Scan the entries below for the word "article". Copy each line that has it.

───── Material for this exercise ─────

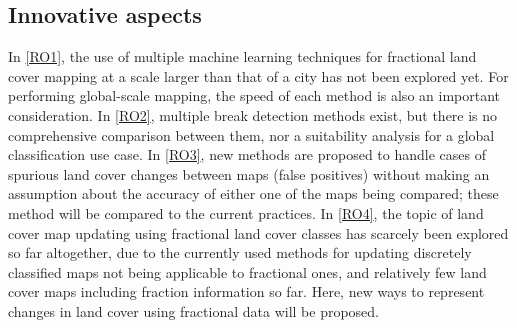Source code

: \documentclass[10pt]{article}
\begin{document}
\begin{mdframed}[style=table,frametitle=\textbf{7. DETAILED DESCRIPTION OF THE RESEARCH PLAN} (max. 2500 words + 1 page literature list)]
\section{Innovative aspects}

In \ref{RO1}, the use of multiple machine learning techniques for fractional land cover mapping at a scale larger than that of a city has not been explored yet. For performing global-scale mapping, the speed of each method is also an important consideration. In \ref{RO2}, multiple break detection methods exist, but there is no comprehensive comparison between them, nor a suitability analysis for a global classification use case. In \ref{RO3}, new methods are proposed to handle cases of spurious land cover changes between maps (false positives) without making an assumption about the accuracy of either one of the maps being compared; these method will be compared to the current practices. In \ref{RO4}, the topic of land cover map updating using fractional land cover classes has scarcely been explored so far altogether, due to the currently used methods for updating discretely classified maps not being applicable to fractional ones, and relatively few land cover maps including fraction information so far. Here, new ways to represent changes in land cover using fractional data will be proposed.


\end{mdframed}

\end{document}
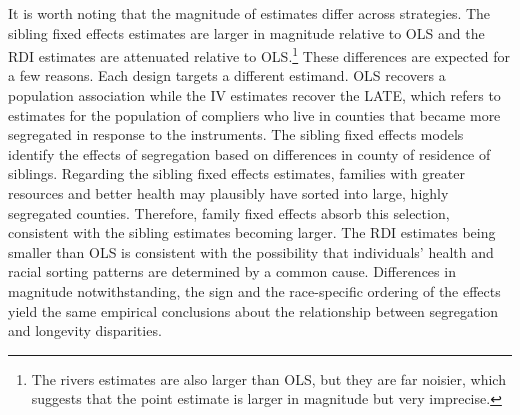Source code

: \documentclass[11pt]{article}
\begin{document}
It is worth noting that the magnitude of estimates differ across strategies. The sibling fixed effects estimates are larger in magnitude relative to OLS and the RDI estimates are attenuated relative to OLS.\footnote{The rivers estimates are also larger than OLS, but they are far noisier, which suggests that the point estimate is larger in magnitude but very imprecise.} These differences are expected for a few reasons. Each design targets a different estimand. OLS recovers a population association while the IV estimates recover the LATE, which refers to estimates for the population of compliers who live in counties that became more segregated in response to the instruments. The sibling fixed effects models identify the effects of segregation based on differences in county of residence of siblings. Regarding the sibling fixed effects estimates, families with greater resources and better health may plausibly have sorted into large, highly segregated counties. Therefore, family fixed effects absorb this selection, consistent with the sibling estimates becoming larger. The RDI estimates being smaller than OLS is consistent with the possibility that individuals' health and racial sorting patterns are determined by a common cause. Differences in magnitude notwithstanding, the sign and the race-specific ordering of the effects yield the same empirical conclusions about the relationship between segregation and longevity disparities.
\end{document}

─────

=== Response ===
: \documentclass[10pt]{article}
: \documentclass[11pt]{article}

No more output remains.